The tensor product is taken fibre wise for $T^* M \otimes E $. Now we have $T_p M^* \otimes E_p = \mathrm{Hom} (T_pM, E_p)$ for every $p\in M$ which gives us a vector bundle isomorphism $T^*M \otimes E = \mathrm{Hom} (TM,E)$.

A section $ s \in \Gamma(\mathrm{Hom} (T M, E) )$ is the same as a vector bundle homomorphism $TM \to E$ (see here).

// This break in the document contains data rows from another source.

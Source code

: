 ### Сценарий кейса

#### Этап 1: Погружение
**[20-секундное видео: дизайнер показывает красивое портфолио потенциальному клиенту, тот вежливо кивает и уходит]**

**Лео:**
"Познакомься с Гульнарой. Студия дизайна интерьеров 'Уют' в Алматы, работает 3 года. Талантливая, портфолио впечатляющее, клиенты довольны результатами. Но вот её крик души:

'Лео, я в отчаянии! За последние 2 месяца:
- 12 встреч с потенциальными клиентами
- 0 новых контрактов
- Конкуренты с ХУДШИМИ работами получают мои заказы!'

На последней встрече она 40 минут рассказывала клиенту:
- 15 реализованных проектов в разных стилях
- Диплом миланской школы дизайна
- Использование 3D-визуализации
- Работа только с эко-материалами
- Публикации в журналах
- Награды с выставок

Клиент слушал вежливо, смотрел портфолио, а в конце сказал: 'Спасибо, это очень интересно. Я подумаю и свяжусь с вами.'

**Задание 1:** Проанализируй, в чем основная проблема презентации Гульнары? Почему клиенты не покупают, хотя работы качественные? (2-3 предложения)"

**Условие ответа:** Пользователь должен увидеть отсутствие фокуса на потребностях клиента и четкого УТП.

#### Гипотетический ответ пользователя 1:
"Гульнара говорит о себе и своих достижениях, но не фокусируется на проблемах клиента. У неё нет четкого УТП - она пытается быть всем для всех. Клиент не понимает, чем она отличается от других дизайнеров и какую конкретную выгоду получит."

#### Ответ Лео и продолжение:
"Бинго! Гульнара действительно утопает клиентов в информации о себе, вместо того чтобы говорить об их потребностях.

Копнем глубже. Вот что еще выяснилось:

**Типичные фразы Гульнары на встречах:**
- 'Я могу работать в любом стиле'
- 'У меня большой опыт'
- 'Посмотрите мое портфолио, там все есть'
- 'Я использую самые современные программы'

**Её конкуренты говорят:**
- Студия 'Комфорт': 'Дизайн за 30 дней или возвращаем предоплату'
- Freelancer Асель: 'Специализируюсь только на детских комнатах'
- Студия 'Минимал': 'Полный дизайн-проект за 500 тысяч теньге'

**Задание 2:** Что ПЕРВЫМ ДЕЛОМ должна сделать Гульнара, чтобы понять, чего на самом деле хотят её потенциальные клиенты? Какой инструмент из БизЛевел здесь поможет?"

Under this identification $s$ sends $v_p \in TM$ to $s_p (v_p) \in E_p$.

A vector bundle homomorphism $F: TM \to E$ induces a $C^\infty$-linear map $\tilde{F}: \Gamma(TM) \to \Gamma (E)$ by setting $\tilde{F}(\sigma)= \sigma \circ F$. The converse is also true and known as the "Bundle Homomorphism Characterization Lemma" (this is how we can go from Tu's definition to Wikipedias).

So if we apply the Wikipedia definition of the connection $\nabla^\prime$ to a section $s \in \Gamma(E)$ we get an element $\nabla^\prime s \in \Gamma (T^*M\otimes E) = \Gamma(\mathrm{Hom} (T M, E) )$. By the above we receive an induced $C^\infty$-linear map $ \tilde{\nabla^\prime s}: \mathfrak{X}(M) \to \Gamma(E)$.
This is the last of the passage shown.